Do you need a hug bro?  :LOL:  Just kidding man... For me I'd stay away from Rudy (not giuliani). I guess watch you have to stay away from TBS! They're always trying to get the tears out of us! 
Bro, you've had a great run and a couple weeks of clomid will make it all worth while! Time to get away from Superman and back to Clarke Pec!

----------


## jarrett

BLAH SUCK IT UP YOU BIG WIMP!!!

----------


## BIG TEXAN

> _Originally posted by jarrett_ 
> *BLAH SUCK IT UP YOU BIG WIMP!!!*


You're cold bro.....cold. :LOL:

----------


## jarrett

yeah ole gimp boy is bed ridden. and livin it up on vicodin.... damn i wish i was bed ridden and all pumped full of vicodin

----------


## ripsid

Ruthless man! Absolutely Ruthless!  :LOL:

----------


## Vibrantred94gt

> _Originally posted by jarrett_ 
> *BLAH SUCK IT UP YOU BIG WIMP!!!*



 :LOL:   :LOL:   :LOL:   :LOL:

----------


## FireFighter

Bro Great gains man!!!! Good job!

----------


## nutz_gtd

Oh Dammmmnnnnn Dawg
Man sorry to hear about your ankle man. But shit that aint gonna hold you down, man do your thing and work around the ankle. 
Let me know how it goes.
Im gonna PM you soon regarding my next MajorPec Cycle hahahhaah

Yeah boy go get em

Nut

----------


## majorpecs

Yeah bros...the clomid therapy is well underway...HUGE loads abound, nuts are growing....and emotions are running rampant. I'm getting a hard cast put on my leg tommorow and will be back in the gym hitting it!!! Legs are going to take a hite for about 6 weeks..but the rest of my body will be getting worked out!!!! I haven't been able to weigh myself for about 2 weeks obviously due to this damn ankle..but even being out of the gym for a week hasnt seemed to hurt me yet. I'll keep everyone updated....and get your input on my next cycle soon. Stay Swole!!

----------


## BIG TEXAN

Keep at it bro and don't let it get ya too down.

----------


## majorpecs

Clomid therapy is going well....I can finally tell that my nutz are getting bigger. I've been taking 100mg a day for about 2 weeks...I'll be lowering the dose to 50mg starting next week. 
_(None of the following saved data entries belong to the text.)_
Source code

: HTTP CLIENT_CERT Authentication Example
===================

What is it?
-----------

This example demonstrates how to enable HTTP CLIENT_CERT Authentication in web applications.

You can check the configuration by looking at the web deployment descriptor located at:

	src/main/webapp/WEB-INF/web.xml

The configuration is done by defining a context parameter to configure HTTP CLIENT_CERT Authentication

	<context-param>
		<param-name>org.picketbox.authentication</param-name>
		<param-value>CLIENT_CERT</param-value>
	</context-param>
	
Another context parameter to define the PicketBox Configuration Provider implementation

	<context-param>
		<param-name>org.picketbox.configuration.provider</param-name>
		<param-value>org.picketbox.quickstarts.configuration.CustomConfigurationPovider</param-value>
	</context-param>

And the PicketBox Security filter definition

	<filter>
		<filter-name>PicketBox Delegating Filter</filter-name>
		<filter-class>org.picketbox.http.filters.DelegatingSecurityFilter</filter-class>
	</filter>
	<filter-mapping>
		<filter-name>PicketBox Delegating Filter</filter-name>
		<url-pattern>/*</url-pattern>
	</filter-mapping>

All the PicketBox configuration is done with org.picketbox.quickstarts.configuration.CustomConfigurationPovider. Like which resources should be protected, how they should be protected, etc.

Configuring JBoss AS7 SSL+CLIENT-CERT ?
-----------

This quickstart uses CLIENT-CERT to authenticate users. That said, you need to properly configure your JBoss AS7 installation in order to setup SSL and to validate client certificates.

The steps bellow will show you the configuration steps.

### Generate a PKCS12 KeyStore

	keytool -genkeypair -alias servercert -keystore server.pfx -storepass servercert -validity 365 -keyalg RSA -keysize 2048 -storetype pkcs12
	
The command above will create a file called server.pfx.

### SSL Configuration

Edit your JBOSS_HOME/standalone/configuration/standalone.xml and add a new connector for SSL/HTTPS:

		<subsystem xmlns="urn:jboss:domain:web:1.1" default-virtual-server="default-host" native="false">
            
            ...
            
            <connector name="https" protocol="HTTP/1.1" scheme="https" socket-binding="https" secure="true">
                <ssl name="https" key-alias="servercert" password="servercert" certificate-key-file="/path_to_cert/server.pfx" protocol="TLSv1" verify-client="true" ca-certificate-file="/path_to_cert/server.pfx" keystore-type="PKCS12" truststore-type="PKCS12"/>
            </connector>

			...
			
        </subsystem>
I finally got the cast put on my leg yesterday and doc cleared me to get back in the gym!!! I'll be doing bis/tris/forearms today....DAMN i can't wait to get back in there, it's been driving me crazy not being able to go. The past 3 days I've been bedridden trying to drop swelling on my foot and I had alot of time to think about my next cycle...woohoo.....I can't wait...I'm thinking September 1 is my next start date...I'm deciding between two cycles:

Weeks 1-20 Test Enanth 750mg/week
Weeks 1-15 Equipose 600mg/week
Weeks 1-8 Fina 75mg/week
Weeks 16-22 Winny 100mg/ed

or 

Weeks 1-16 Test Prop 100mg/ed
Weeks 1-8 Fina 75mg/ed
Weeks 1-12 Equipose 600mg/ed
Weeks 10-16 Winny 100mg/ed

I'm so tempted to try out some growth, but want to have at least one more cycle under my belt before I give that a go. I figured if I'm going to be doing fina and winny that prop would be a good choice since i'd be doing ed injects anyway. The purpose of the cycle will be the same as my first...1st phase:bulk 2nd phase:cut 

Stay Swole Bros!

----------


## BIG TEXAN

Damn bro....they both look good. I'd have to flip a coin. :LOL:  I'd go with the Prop cycle. I'll be shooting for my next one in Dec. or Jan. GROWTH.....GROWTH, shit I wished I could afford that. There's no way I'd be able to swintg that much cash.  :LOL:  Don't forget, I'm a poor bastard. Great news that you'll be back in the gym today. Just don't over do it and put alot of stain on that leg.

----------


## BigGreen

I like the first option, though they're both solid picks...i'd just wonder if it's necessary to bump up test to 750 on such a long cycle, especially with fina at the beginning? But, I'm admittedly not very familiar with what conditions require the upping of dosages above "standard", so I'm sure you know what you're doing. Best of luck back in the gym today....but please explain one thing: while you were lying in bed, what was keeping you from busting out a few hammer curls over the edgeof the bed, or even some flyes???  :LOL:

----------


## jarrett

I like the idea of adding the fina in the front.

----------


## roch

sorry to hear about the akle bro. hope to see you back on top of your game real soon. another way to look at is a great opportunity for your body to heal. some people on here talk about stopping for the 2 weeks while clomid therapy is on. just something to think about.

----------


## majorpecs

Thanks for the input guys...it's appreciated. BigGreen-it may not be neccessary to bump the test to 750, but if I run the prop to it's full potential 100mg/ed then it would be about 700mg anyway..that was my reasoning behind the 750 of enanth.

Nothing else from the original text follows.